Supplied entries Start Marker

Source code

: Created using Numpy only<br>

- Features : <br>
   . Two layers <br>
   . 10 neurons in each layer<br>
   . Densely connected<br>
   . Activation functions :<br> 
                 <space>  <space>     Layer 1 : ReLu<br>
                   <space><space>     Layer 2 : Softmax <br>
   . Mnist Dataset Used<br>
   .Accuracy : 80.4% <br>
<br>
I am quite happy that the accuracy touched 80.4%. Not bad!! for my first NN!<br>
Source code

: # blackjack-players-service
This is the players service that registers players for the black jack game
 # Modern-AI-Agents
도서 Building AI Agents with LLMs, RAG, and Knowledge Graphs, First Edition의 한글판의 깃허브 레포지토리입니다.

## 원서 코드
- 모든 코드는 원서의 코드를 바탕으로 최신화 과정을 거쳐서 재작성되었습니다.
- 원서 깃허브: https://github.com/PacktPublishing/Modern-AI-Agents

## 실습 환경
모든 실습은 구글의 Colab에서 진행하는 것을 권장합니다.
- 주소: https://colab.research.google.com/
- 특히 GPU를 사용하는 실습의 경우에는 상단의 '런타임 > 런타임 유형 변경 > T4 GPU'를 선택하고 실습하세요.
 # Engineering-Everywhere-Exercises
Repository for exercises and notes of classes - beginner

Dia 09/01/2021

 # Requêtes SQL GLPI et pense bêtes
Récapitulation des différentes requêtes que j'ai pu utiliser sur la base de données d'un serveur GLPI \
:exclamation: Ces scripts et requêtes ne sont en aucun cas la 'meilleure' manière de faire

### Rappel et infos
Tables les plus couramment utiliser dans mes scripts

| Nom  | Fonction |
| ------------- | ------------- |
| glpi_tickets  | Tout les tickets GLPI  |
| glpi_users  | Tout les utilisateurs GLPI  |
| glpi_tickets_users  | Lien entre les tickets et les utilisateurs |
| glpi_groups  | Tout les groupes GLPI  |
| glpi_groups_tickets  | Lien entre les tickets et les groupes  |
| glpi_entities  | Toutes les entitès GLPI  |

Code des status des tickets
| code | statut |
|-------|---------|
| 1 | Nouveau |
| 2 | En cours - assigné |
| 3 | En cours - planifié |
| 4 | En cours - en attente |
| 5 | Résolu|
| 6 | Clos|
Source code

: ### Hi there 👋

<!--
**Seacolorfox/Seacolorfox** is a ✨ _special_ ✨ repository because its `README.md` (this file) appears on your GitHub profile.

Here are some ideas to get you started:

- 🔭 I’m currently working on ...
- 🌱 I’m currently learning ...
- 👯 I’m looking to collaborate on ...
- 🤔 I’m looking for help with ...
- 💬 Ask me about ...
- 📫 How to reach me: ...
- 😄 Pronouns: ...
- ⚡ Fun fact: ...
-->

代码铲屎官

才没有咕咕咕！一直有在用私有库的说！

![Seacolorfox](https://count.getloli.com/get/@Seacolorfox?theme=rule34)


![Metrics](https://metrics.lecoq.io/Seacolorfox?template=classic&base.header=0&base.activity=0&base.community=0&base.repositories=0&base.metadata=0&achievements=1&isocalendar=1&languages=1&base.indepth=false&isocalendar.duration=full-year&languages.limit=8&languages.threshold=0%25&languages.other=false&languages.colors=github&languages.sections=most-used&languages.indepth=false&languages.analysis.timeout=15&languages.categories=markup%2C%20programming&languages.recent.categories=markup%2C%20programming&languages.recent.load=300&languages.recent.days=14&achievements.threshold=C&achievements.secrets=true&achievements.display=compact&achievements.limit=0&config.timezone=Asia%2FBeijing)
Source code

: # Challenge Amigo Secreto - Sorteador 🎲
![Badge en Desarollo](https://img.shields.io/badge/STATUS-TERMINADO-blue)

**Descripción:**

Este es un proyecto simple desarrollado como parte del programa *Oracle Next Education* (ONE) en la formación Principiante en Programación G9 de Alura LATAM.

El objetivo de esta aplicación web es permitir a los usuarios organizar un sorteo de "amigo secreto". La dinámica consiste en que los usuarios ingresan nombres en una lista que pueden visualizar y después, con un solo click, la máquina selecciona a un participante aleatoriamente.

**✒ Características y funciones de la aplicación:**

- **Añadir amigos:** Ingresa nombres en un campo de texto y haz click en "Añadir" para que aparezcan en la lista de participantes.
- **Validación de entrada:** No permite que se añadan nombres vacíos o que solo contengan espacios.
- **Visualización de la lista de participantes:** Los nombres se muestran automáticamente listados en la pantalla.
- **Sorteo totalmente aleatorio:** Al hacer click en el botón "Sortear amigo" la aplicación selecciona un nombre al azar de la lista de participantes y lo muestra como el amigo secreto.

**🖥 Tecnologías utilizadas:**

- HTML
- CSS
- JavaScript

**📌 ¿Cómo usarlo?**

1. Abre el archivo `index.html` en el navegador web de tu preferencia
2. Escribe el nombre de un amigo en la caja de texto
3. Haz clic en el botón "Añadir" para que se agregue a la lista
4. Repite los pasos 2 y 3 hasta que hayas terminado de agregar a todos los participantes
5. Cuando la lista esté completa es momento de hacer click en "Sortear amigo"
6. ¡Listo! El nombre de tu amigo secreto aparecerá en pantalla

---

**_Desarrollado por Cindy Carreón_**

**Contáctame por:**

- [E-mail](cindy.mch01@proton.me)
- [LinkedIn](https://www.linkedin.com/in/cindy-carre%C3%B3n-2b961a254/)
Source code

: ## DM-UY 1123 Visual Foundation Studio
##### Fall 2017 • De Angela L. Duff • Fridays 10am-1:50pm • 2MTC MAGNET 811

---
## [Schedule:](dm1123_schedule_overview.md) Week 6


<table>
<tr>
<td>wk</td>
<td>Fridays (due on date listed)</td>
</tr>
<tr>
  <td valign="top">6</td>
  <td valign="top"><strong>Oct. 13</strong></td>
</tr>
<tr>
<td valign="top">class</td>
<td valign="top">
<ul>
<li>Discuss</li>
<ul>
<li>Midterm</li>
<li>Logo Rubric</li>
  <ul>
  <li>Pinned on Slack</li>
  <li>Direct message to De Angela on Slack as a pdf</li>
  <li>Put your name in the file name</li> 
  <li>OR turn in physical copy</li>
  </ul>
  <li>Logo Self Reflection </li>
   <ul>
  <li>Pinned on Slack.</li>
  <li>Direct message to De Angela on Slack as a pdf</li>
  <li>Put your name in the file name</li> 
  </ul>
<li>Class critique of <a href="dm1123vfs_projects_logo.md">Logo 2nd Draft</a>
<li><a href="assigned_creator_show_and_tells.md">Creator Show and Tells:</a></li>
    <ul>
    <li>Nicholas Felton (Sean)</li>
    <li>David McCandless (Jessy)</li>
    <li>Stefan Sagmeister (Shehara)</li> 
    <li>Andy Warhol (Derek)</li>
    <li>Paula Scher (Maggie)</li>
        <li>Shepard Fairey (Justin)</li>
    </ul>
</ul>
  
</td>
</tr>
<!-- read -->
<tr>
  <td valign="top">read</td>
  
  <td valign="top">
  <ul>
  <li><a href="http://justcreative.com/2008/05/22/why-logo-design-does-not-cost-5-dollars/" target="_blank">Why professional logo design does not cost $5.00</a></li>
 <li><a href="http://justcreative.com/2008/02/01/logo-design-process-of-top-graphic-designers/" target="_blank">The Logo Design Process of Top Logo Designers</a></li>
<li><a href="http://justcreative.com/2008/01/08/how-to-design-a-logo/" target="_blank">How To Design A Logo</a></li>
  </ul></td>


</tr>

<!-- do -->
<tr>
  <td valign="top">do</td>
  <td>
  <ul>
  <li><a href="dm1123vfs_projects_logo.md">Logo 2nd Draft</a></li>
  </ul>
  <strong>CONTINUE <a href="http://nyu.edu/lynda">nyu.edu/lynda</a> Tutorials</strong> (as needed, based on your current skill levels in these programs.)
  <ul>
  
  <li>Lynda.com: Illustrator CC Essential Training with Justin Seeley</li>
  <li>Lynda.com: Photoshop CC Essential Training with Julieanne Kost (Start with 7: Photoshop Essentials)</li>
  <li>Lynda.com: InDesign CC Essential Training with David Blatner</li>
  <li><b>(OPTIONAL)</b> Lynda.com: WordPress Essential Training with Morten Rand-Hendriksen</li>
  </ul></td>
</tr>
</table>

Supplied entries End Marker

Your objective:
Go through the entries above and report each line with the string "Modern" in it.

Solution to this task:
 # Modern-AI-Agents
- 원서 깃허브: https://github.com/PacktPublishing/Modern-AI-Agents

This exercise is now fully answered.